**Exercise material**:
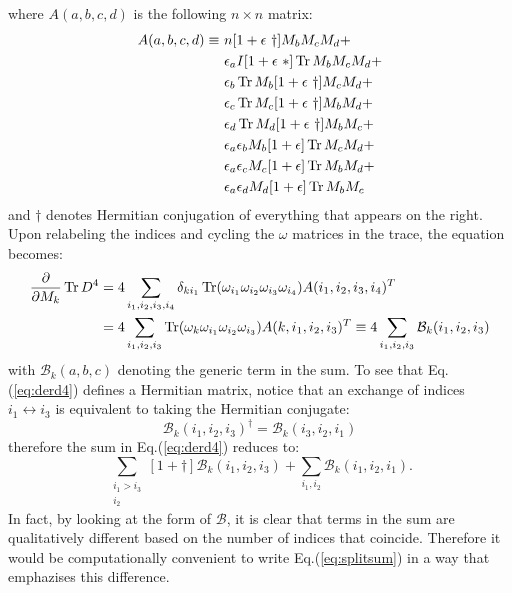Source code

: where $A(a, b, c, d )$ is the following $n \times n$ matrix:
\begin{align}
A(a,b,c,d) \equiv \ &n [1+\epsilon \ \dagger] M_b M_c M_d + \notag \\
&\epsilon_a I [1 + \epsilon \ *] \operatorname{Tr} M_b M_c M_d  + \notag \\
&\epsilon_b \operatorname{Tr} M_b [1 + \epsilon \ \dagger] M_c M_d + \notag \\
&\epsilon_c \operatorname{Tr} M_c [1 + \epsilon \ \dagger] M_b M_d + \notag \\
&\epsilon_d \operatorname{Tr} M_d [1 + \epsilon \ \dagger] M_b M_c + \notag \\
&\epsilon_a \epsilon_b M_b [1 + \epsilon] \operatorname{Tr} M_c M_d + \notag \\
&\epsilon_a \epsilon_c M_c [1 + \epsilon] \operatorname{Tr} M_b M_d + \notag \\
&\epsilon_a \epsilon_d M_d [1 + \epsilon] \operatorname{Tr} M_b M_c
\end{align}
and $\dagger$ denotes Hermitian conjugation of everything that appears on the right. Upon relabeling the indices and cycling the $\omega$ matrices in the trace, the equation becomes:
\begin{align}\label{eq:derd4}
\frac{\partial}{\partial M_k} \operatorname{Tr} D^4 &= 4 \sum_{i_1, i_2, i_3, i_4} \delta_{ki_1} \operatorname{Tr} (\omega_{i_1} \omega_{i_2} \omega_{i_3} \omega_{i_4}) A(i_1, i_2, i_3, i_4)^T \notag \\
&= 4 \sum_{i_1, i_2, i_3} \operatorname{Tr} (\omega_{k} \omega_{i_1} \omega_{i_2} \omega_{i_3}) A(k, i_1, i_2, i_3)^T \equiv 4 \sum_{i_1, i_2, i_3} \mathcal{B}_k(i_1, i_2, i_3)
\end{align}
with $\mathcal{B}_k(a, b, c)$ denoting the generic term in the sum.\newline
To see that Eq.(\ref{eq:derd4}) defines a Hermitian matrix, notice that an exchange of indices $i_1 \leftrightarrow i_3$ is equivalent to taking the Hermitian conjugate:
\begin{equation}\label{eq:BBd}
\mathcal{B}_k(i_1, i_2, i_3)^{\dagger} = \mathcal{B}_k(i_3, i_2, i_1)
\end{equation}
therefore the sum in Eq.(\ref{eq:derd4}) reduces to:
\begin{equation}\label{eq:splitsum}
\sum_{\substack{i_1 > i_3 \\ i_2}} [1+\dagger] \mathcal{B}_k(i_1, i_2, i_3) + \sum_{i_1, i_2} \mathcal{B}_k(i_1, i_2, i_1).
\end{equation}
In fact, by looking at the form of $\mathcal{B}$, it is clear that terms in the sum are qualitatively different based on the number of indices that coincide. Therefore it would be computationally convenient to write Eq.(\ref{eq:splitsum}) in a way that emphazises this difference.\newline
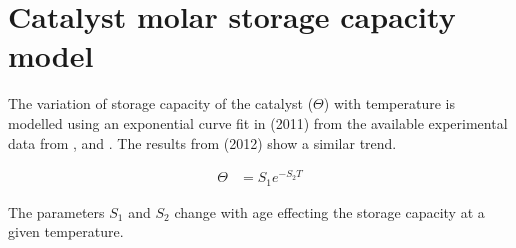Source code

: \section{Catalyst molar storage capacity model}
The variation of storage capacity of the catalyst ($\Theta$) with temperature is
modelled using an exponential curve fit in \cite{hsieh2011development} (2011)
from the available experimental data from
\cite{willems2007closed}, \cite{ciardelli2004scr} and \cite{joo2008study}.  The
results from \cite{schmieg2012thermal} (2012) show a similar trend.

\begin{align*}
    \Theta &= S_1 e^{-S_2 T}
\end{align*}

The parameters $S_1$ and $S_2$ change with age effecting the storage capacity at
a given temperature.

**What the exercise asks**: Scan the material above for "equation". Copy every line where it appears.

**Exercise solution**:
and $\dagger$ denotes Hermitian conjugation of everything that appears on the right. Upon relabeling the indices and cycling the $\omega$ matrices in the trace, the equation becomes:
\begin{equation}\label{eq:BBd}
\end{equation}
\begin{equation}\label{eq:splitsum}
\end{equation}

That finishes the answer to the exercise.